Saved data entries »
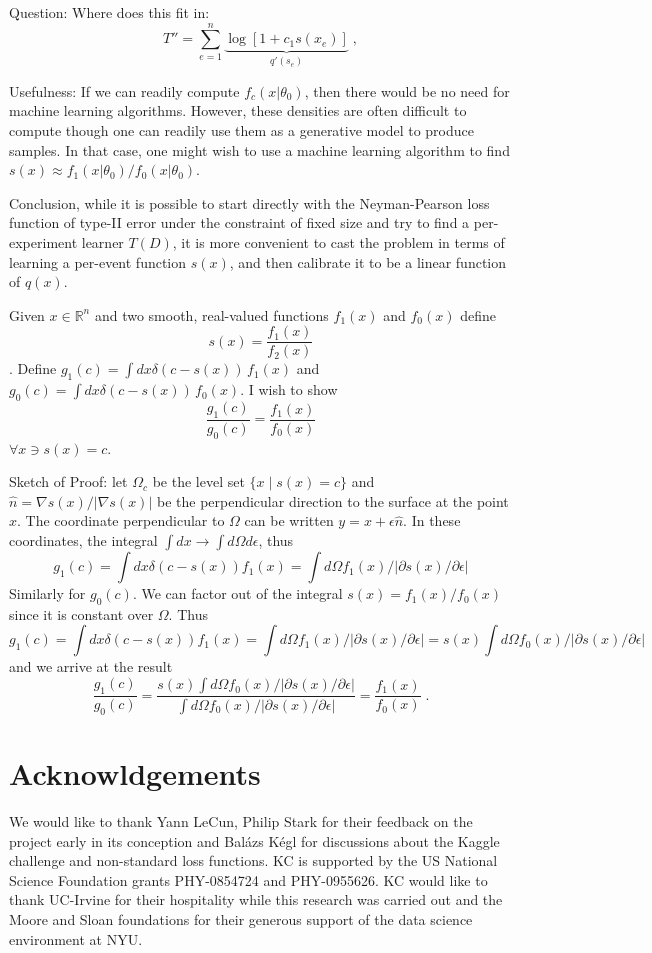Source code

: \documentclass[11pt, oneside]{article}   	%
\begin{document}
Question:
Where does this fit in:
\[
T'' = \sum_{e=1}^n \underbrace{ \log \left[ 1+c_1 s(x_e) \right] }_{q'(s_e)} \;,
\]



Usefulness:
If we can readily compute $f_c(x|\theta_0)$, then there would be no need for machine learning algorithms. However,  these densities are often difficult to compute though one can readily use them as a generative model to produce samples. In that case, one might wish to use a machine learning algorithm to find $s(x) \approx f_1(x|\theta_0) / f_0(x|\theta_0)$. 

Conclusion, while it is possible to start directly with the Neyman-Pearson loss function of type-II error under the constraint of fixed size and try to find a per-experiment learner $T(D)$, it is more convenient to cast the problem in terms of learning a per-event function $s(x)$, and then calibrate it to be a linear function of $q(x)$.

\newpage

Given $x\in \mathbb{R}^n$ and two smooth, real-valued functions $f_1(x)$ and $f_0(x)$ define 
\[ 
s(x)=\frac{f_1(x)}{f_2(x)}
\].
Define $g_1(c) = \int dx \delta(c - s(x) ) \, f_1(x)$ and $g_0(c) = \int dx \delta(c - s(x) ) \, f_0(x)$.
I wish to show
\[
\frac{g_1(c)}{g_0(c)} = \frac{f_1(x)}{f_0(x)}
\]
$\forall x \ni s(x)=c$.

Sketch of Proof: 
let $\Omega_{c}$ be the level set $\{x \mid s(x) = c \}$ and $\hat{n}=\nabla s(x) / |\nabla s(x)|$ be the perpendicular direction to the surface at the point $x$. The  coordinate perpendicular to $\Omega$ can be written $y = x+\epsilon \hat{n}$. In these coordinates, the integral $\int dx \to \int d\Omega d\epsilon$, thus
\[
g_1(c) = \int dx \delta(c-s(x)) f_1(x) = \int d\Omega f_1(x) / |\partial s(x)/\partial \epsilon|
\]
Similarly for $g_0(c)$. We can factor out of the integral $s(x)=f_1(x)/f_0(x)$ since it is constant over $\Omega$.
Thus
\[
g_1(c) = \int dx \delta(c-s(x)) f_1(x) = \int d\Omega f_1(x) / |\partial s(x)/\partial \epsilon| = s(x) \int d\Omega f_0(x) / |\partial s(x)/\partial \epsilon|
\]
and we arrive at the result
\[
\frac{g_1(c)}{g_0(c)} = \frac{s(x) \int d\Omega f_0(x) / |\partial s(x)/\partial \epsilon|}{ \int d\Omega f_0(x) / |\partial s(x)/\partial \epsilon|} = \frac{f_1(x)}{f_0(x)} \;.
\]


\newpage

\section*{Acknowldgements}
We would like to thank Yann LeCun, Philip Stark for their feedback on the
project early in its conception and Bal\'azs K\'egl for discussions about the Kaggle challenge and 
non-standard loss functions.
KC is supported by the US National Science Foundation grants PHY-0854724 and PHY-0955626. 
KC would like to thank UC-Irvine for their hospitality while this research was carried out and the 
Moore and Sloan foundations for their generous support of the data science environment at NYU.
\end{document}
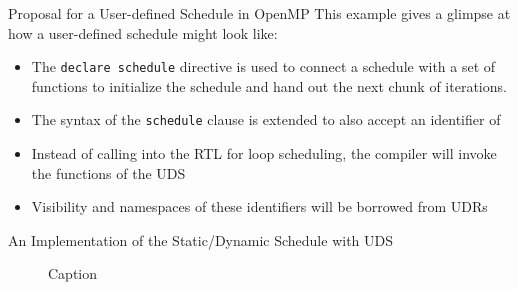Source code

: \begin{frame}{ Proposal for a User-defined Schedule in OpenMP} 
This example gives a glimpse at how a user-defined schedule might look like:


\begin{figure}[ht!]

\end{figure}

\begin{itemize} 
\item The \texttt{declare schedule} directive is used to connect a schedule with a set of functions to initialize the schedule and hand out the next chunk of iterations.
\item The syntax of the \texttt{schedule} clause is extended to also accept an identifier of 
\item Instead of calling into the RTL for loop scheduling, the compiler will invoke the functions of the UDS 
\item Visibility and namespaces of these identifiers will be borrowed from UDRs
\end{itemize}  
\end{frame} 

\begin{frame}{An Implementation of the Static/Dynamic Schedule with UDS}

\begin{figure}
    \centering 
    
    \caption{Caption}
    \label{fig:my_label}
\end{figure}
\end{frame} 

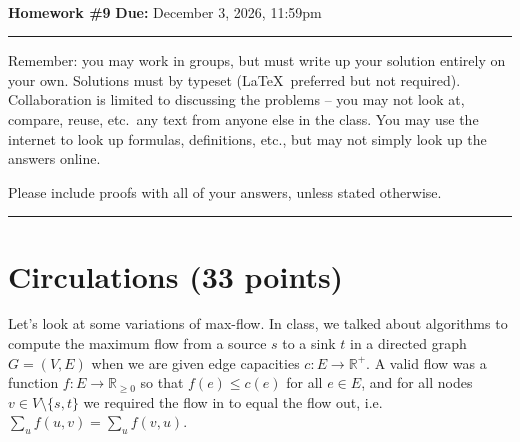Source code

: \documentclass[11pt]{article}
\begin{document}
\\ 
{{\bf Homework \#9}} \hfill {{\bf Due:} December 3, 2026, 11:59pm} \\
\rule[0.1in]{\textwidth}{0.4pt}

Remember: you may work in groups, but must write up your solution entirely on your own.  Solutions must by typeset (\LaTeX\ preferred but not required).  Collaboration is limited to discussing the problems -- you may not look at, compare, reuse, etc.~any text from anyone else in the class.  You may use the internet to look up formulas, definitions, etc., but may not simply look up the answers online.  

Please include proofs with all of your answers, unless stated otherwise.


\noindent \rule[0.1in]{\textwidth}{0.4pt}

\section{Circulations (33 points)}

Let's look at some variations of max-flow.  In class, we talked about algorithms to compute the maximum flow from a source $s$ to a sink $t$ in a directed graph $G= (V, E)$ when we are given edge capacities $c : E \rightarrow \mathbb{R^+}$.  A valid flow was a function $f : E \rightarrow \mathbb{R}_{\geq 0}$ so that $f(e) \leq c(e)$ for all $e \in E$, and for all nodes $v \in V \setminus\{s,t\}$ we required the flow in to equal the flow out, i.e.~$\sum_{u} f(u,v) = \sum_{u} f(v,u)$.  
\end{document}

Exercise » Pictures aside, repeat every line of the data above exactly.

Output for this exercise »
Source code

: \documentclass[11pt, oneside]{article}   	%
\begin{document}
Question:
Where does this fit in:
\[
T'' = \sum_{e=1}^n \underbrace{ \log \left[ 1+c_1 s(x_e) \right] }_{q'(s_e)} \;,
\]



Usefulness:
If we can readily compute $f_c(x|\theta_0)$, then there would be no need for machine learning algorithms. However,  these densities are often difficult to compute though one can readily use them as a generative model to produce samples. In that case, one might wish to use a machine learning algorithm to find $s(x) \approx f_1(x|\theta_0) / f_0(x|\theta_0)$. 

Conclusion, while it is possible to start directly with the Neyman-Pearson loss function of type-II error under the constraint of fixed size and try to find a per-experiment learner $T(D)$, it is more convenient to cast the problem in terms of learning a per-event function $s(x)$, and then calibrate it to be a linear function of $q(x)$.

\newpage

Given $x\in \mathbb{R}^n$ and two smooth, real-valued functions $f_1(x)$ and $f_0(x)$ define 
\[ 
s(x)=\frac{f_1(x)}{f_2(x)}
\].
Define $g_1(c) = \int dx \delta(c - s(x) ) \, f_1(x)$ and $g_0(c) = \int dx \delta(c - s(x) ) \, f_0(x)$.
I wish to show
\[
\frac{g_1(c)}{g_0(c)} = \frac{f_1(x)}{f_0(x)}
\]
$\forall x \ni s(x)=c$.

Sketch of Proof: 
let $\Omega_{c}$ be the level set $\{x \mid s(x) = c \}$ and $\hat{n}=\nabla s(x) / |\nabla s(x)|$ be the perpendicular direction to the surface at the point $x$. The  coordinate perpendicular to $\Omega$ can be written $y = x+\epsilon \hat{n}$. In these coordinates, the integral $\int dx \to \int d\Omega d\epsilon$, thus
\[
g_1(c) = \int dx \delta(c-s(x)) f_1(x) = \int d\Omega f_1(x) / |\partial s(x)/\partial \epsilon|
\]
Similarly for $g_0(c)$. We can factor out of the integral $s(x)=f_1(x)/f_0(x)$ since it is constant over $\Omega$.
Thus
\[
g_1(c) = \int dx \delta(c-s(x)) f_1(x) = \int d\Omega f_1(x) / |\partial s(x)/\partial \epsilon| = s(x) \int d\Omega f_0(x) / |\partial s(x)/\partial \epsilon|
\]
and we arrive at the result
\[
\frac{g_1(c)}{g_0(c)} = \frac{s(x) \int d\Omega f_0(x) / |\partial s(x)/\partial \epsilon|}{ \int d\Omega f_0(x) / |\partial s(x)/\partial \epsilon|} = \frac{f_1(x)}{f_0(x)} \;.
\]


\newpage

\section*{Acknowldgements}
We would like to thank Yann LeCun, Philip Stark for their feedback on the
project early in its conception and Bal\'azs K\'egl for discussions about the Kaggle challenge and 
non-standard loss functions.
KC is supported by the US National Science Foundation grants PHY-0854724 and PHY-0955626. 
KC would like to thank UC-Irvine for their hospitality while this research was carried out and the 
Moore and Sloan foundations for their generous support of the data science environment at NYU.
\end{document}
Source code

: \begin{frame}{ Proposal for a User-defined Schedule in OpenMP} 
This example gives a glimpse at how a user-defined schedule might look like:


\begin{figure}[ht!]

\end{figure}

\begin{itemize} 
\item The \texttt{declare schedule} directive is used to connect a schedule with a set of functions to initialize the schedule and hand out the next chunk of iterations.
\item The syntax of the \texttt{schedule} clause is extended to also accept an identifier of 
\item Instead of calling into the RTL for loop scheduling, the compiler will invoke the functions of the UDS 
\item Visibility and namespaces of these identifiers will be borrowed from UDRs
\end{itemize}  
\end{frame} 

\begin{frame}{An Implementation of the Static/Dynamic Schedule with UDS}

\begin{figure}
    \centering 
    
    \caption{Caption}
    \label{fig:my_label}
\end{figure}
\end{frame} 

Source code

: \documentclass[11pt]{article}
\begin{document}
\\ 
{{\bf Homework \#9}} \hfill {{\bf Due:} December 3, 2026, 11:59pm} \\
\rule[0.1in]{\textwidth}{0.4pt}

Remember: you may work in groups, but must write up your solution entirely on your own.  Solutions must by typeset (\LaTeX\ preferred but not required).  Collaboration is limited to discussing the problems -- you may not look at, compare, reuse, etc.~any text from anyone else in the class.  You may use the internet to look up formulas, definitions, etc., but may not simply look up the answers online.  

Please include proofs with all of your answers, unless stated otherwise.


\noindent \rule[0.1in]{\textwidth}{0.4pt}

\section{Circulations (33 points)}

Let's look at some variations of max-flow.  In class, we talked about algorithms to compute the maximum flow from a source $s$ to a sink $t$ in a directed graph $G= (V, E)$ when we are given edge capacities $c : E \rightarrow \mathbb{R^+}$.  A valid flow was a function $f : E \rightarrow \mathbb{R}_{\geq 0}$ so that $f(e) \leq c(e)$ for all $e \in E$, and for all nodes $v \in V \setminus\{s,t\}$ we required the flow in to equal the flow out, i.e.~$\sum_{u} f(u,v) = \sum_{u} f(v,u)$.  
\end{document}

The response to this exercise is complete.